The end of the Cold War has offered such an opportunity for international role-players to revisit dominant conceptions of security and development policy, and to devise integrated and coherent policy instruments and programmes to address violent conflict from a peacebuilding perspective. Development and security need to be mutually reinforcing – especially when many of the threats that confront the
international community emanate largely from failures of development (Tschirgi, 2003:13).
It is clear that a significant range of international reforms throughout the international system has taken place to facilitate peacebuilding endeavours. This included a major overhaul of the UN system, while major agencies established conflict prevention and peacebuilding units.
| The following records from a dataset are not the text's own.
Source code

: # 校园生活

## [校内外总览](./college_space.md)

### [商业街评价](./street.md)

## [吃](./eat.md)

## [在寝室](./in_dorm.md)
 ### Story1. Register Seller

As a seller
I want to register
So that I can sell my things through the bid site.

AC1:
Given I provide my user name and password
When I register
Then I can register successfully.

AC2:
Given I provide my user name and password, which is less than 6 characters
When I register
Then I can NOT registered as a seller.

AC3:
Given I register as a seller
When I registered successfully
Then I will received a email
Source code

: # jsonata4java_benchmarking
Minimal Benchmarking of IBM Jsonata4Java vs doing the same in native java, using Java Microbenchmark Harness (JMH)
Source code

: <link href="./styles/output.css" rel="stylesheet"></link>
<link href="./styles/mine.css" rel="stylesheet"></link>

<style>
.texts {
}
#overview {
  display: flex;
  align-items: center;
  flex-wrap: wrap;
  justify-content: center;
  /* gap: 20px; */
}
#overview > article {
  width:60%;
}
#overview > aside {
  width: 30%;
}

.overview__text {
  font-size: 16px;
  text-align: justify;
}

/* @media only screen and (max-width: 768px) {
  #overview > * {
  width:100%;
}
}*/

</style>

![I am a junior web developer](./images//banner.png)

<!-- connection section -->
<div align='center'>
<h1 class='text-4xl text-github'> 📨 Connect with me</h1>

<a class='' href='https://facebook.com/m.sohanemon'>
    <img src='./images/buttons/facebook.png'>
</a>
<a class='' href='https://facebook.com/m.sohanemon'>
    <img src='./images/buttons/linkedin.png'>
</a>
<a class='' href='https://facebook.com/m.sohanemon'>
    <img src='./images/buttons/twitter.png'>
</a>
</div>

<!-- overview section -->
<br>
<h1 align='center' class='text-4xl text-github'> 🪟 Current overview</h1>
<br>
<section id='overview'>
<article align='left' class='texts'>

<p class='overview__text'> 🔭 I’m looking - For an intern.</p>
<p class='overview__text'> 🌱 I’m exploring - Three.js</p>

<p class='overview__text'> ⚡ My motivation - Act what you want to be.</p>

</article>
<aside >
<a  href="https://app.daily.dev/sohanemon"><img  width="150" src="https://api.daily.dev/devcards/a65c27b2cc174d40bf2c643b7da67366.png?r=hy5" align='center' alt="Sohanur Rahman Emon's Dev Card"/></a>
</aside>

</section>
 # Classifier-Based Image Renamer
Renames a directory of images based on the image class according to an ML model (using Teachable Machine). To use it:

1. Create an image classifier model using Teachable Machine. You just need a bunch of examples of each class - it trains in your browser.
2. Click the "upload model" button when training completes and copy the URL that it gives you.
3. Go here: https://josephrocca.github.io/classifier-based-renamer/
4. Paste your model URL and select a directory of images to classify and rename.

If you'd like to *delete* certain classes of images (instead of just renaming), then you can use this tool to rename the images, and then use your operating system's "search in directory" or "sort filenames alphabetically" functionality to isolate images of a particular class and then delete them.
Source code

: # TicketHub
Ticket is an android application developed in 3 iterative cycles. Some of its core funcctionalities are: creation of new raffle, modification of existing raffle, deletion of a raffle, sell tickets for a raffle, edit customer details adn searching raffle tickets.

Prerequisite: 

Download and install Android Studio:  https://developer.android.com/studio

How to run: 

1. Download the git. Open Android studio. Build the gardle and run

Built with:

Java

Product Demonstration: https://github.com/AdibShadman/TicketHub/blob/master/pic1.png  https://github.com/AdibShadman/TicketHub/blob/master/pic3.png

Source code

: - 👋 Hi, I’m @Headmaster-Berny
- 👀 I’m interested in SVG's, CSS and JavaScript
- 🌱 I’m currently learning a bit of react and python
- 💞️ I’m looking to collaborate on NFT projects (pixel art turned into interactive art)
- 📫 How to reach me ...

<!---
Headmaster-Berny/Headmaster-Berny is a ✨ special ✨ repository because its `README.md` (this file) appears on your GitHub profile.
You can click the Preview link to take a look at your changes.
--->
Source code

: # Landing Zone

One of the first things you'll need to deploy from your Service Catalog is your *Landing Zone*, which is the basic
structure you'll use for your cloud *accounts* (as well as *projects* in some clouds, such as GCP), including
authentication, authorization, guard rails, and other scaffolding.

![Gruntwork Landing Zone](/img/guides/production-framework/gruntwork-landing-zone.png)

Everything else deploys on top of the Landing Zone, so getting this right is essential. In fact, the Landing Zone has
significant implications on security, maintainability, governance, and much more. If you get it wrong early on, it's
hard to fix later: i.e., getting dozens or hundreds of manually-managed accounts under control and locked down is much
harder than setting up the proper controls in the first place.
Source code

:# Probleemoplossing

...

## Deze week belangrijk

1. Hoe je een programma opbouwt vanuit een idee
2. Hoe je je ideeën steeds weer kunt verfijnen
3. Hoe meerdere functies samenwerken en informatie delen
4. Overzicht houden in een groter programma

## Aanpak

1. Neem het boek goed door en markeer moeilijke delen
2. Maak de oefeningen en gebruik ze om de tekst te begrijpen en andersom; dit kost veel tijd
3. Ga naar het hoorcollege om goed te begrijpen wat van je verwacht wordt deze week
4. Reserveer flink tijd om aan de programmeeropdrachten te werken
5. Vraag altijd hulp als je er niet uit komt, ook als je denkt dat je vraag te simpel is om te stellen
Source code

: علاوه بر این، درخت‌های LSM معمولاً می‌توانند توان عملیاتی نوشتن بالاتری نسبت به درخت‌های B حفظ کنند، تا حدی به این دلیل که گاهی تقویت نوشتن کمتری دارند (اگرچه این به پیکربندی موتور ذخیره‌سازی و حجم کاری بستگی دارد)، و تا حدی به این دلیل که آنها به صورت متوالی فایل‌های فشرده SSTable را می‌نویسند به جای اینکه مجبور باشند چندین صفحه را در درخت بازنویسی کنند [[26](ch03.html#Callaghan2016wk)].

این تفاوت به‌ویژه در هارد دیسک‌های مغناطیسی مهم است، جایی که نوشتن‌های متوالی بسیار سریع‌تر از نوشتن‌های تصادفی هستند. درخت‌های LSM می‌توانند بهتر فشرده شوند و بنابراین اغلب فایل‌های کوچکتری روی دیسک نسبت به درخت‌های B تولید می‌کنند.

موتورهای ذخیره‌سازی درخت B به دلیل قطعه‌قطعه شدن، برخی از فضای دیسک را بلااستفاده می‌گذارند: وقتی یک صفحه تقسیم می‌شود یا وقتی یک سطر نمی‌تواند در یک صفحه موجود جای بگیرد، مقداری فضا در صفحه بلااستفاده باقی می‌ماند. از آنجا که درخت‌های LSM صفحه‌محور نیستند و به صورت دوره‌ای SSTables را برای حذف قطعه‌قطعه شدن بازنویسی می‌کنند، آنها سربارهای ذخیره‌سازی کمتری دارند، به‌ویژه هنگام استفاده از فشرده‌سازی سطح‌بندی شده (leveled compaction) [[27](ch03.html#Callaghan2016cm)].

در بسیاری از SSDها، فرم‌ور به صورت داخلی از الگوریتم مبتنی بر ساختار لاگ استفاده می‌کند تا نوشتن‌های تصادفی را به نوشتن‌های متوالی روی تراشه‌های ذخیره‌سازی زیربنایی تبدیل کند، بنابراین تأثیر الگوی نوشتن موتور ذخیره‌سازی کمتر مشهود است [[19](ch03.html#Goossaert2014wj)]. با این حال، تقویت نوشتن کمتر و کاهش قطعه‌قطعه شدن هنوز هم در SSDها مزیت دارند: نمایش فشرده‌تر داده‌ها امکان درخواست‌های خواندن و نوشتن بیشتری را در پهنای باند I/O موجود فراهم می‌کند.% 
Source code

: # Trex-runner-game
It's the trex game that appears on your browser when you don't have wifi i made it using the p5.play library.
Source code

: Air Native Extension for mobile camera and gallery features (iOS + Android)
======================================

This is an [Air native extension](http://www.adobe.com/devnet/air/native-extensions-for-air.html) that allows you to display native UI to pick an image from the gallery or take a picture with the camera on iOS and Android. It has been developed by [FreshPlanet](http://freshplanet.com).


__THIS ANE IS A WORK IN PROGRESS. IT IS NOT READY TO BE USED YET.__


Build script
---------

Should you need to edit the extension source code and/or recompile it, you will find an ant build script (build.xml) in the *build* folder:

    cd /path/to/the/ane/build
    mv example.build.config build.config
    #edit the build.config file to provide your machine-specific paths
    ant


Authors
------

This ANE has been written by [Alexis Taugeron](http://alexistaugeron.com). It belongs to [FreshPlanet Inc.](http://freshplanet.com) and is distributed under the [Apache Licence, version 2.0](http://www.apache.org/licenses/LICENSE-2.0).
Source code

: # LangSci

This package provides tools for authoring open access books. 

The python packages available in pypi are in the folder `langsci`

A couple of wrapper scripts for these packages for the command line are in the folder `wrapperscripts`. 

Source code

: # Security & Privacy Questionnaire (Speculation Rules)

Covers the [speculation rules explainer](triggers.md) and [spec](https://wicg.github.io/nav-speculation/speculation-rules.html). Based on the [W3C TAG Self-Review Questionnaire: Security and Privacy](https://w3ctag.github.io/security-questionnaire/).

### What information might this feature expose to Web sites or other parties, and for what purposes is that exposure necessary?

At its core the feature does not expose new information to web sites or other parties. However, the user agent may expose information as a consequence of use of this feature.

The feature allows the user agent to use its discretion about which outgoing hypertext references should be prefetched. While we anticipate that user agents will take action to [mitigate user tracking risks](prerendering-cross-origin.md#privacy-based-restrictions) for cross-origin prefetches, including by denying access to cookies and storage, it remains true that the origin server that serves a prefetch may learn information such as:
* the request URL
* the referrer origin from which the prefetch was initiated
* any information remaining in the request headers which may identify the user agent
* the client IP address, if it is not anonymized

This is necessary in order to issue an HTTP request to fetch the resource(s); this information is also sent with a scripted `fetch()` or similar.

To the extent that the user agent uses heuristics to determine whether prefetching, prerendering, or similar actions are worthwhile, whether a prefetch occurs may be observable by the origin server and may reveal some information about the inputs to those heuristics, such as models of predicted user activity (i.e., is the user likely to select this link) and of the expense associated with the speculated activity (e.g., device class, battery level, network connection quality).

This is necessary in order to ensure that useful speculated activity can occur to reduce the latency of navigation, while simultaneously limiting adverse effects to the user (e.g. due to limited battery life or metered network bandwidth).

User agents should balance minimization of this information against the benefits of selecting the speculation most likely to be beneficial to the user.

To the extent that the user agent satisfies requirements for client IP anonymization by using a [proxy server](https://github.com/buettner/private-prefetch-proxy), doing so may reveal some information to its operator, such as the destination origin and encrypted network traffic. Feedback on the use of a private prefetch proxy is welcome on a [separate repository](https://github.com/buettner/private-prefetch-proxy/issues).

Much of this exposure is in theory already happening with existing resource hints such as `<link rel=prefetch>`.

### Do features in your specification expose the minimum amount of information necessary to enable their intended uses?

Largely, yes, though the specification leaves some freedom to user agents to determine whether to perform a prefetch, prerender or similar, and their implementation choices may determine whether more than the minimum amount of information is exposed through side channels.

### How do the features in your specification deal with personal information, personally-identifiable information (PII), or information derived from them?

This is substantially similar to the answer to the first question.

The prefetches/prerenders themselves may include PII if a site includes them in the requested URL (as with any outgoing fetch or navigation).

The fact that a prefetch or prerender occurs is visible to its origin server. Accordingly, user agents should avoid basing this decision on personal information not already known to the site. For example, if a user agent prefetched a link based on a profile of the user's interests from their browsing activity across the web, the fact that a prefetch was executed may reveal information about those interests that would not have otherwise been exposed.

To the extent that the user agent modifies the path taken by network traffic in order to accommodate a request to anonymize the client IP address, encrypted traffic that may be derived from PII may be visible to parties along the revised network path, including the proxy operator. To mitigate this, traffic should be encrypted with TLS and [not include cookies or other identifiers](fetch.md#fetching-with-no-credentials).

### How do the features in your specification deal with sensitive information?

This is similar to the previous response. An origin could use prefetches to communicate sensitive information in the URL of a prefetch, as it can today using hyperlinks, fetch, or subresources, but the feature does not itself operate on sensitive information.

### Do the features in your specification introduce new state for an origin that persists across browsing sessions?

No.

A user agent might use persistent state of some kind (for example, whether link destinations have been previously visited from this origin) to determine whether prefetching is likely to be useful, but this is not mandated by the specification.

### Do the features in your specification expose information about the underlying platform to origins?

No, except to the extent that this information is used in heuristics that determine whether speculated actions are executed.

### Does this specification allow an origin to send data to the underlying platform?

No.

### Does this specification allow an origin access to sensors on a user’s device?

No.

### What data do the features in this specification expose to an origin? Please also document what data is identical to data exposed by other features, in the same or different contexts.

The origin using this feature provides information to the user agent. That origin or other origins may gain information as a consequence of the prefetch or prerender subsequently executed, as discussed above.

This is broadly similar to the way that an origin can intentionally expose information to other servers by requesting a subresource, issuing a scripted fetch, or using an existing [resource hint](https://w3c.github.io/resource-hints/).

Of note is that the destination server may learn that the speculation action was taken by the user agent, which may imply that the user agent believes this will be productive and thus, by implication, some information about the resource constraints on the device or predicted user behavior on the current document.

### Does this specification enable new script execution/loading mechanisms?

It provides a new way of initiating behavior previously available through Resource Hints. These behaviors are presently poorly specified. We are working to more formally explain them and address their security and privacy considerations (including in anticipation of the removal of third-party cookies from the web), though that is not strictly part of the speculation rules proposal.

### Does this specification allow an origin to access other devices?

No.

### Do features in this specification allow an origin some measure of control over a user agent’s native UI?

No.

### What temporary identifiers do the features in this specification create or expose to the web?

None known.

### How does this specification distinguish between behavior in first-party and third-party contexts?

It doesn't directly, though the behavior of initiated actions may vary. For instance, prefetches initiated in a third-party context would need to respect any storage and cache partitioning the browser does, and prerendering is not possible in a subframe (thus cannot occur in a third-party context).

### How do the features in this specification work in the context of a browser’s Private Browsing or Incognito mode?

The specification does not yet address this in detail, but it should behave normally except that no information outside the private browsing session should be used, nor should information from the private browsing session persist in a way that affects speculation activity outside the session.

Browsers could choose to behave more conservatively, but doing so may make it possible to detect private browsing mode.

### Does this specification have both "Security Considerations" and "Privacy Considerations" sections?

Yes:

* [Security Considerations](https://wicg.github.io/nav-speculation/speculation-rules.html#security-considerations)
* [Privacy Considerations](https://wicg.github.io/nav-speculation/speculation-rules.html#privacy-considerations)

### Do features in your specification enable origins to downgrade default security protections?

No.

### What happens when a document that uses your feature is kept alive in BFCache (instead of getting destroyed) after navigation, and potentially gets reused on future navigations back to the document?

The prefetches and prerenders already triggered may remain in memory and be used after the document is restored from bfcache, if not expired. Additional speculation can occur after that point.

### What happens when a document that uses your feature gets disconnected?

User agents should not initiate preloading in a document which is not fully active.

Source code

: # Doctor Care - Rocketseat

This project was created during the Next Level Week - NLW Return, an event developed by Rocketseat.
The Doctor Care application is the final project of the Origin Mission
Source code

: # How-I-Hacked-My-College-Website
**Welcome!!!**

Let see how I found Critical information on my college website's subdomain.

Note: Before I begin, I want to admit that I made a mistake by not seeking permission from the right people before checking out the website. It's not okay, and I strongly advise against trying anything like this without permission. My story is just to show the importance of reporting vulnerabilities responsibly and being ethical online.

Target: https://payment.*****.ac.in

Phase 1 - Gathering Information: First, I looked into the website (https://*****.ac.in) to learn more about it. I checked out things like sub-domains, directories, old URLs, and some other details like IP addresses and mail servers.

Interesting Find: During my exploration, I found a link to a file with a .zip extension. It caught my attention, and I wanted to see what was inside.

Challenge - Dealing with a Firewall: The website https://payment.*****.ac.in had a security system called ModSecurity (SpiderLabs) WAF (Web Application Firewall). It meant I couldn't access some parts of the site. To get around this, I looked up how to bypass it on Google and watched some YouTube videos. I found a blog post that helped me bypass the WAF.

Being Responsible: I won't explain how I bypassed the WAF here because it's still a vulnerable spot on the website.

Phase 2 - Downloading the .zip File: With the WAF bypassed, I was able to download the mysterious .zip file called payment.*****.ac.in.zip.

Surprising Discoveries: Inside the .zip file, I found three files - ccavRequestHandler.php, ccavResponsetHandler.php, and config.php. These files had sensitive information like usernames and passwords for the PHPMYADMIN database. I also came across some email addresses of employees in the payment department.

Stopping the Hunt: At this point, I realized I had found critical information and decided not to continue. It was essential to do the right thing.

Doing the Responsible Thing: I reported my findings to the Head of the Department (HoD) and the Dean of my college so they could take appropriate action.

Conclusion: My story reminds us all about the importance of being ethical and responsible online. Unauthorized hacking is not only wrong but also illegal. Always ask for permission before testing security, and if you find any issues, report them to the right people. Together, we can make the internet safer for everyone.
Some governments also aligned their foreign, security and development policies and programmes to respond to the conflict prevention and peacebuilding agenda and challenges of the contemporary international community. This also impacted positively on supporting policies, programmes and projects that facilitate war-prone, war-torn or post-war countries to recover from conflict in order to address longer-term developmental and security goals. This has, in general, led to a better understanding of the political economy of armed conflicts, as well as a drive towards applying appropriate strategies and priorities to deal with developmental and security challenges in response to violent conflict and civil war. Obviously, this is of great importance to all developing countries, given the acute need to apply relevant and constructive measures and strategies in the search for sustainable development and long-term security.
The discourse on human security and humanitarianism has become an important indicator of the agendas of IGOs, agencies and non-state actors in their contribution to sustainable development and peace. These actors, with access, reach and legitimacy are crucial in the evolving peacebuilding consensus. In their conditional relationships with recipients, donors, IGOs and international financial institutions, non-state actors have developed the capacity for the most intimate forms of interventions in civil society in order to develop civil peace and contribute to the broader understanding of sustainable peace and development through the institutionalisation of bottom-up forms of governance, engendered in the liberal peace.
The concept of DPMs was developed to address sustained development and to facilitate the institutionalisation of the liberal peace on the African continent. The DPMs framework constitutes a very ambitious concept that focuses on the realisation of the AU and NEPAD‟s priorities through an integrated plan or framework for post-conflict reconstruction and development. Proponents of the concept purport that DPMs will provide a framework and practical paradigm towards achieving sustainable political and economic development that will, furthermore, advance democracy, as well as regional integration and co-operation through the dismantling of exploitative war economies. It is also contended that DPMs will create platforms for policy reforms and set the scene for increased
investment through the dismantling of war economies. This premise will be explored in Chapter 3 of this study.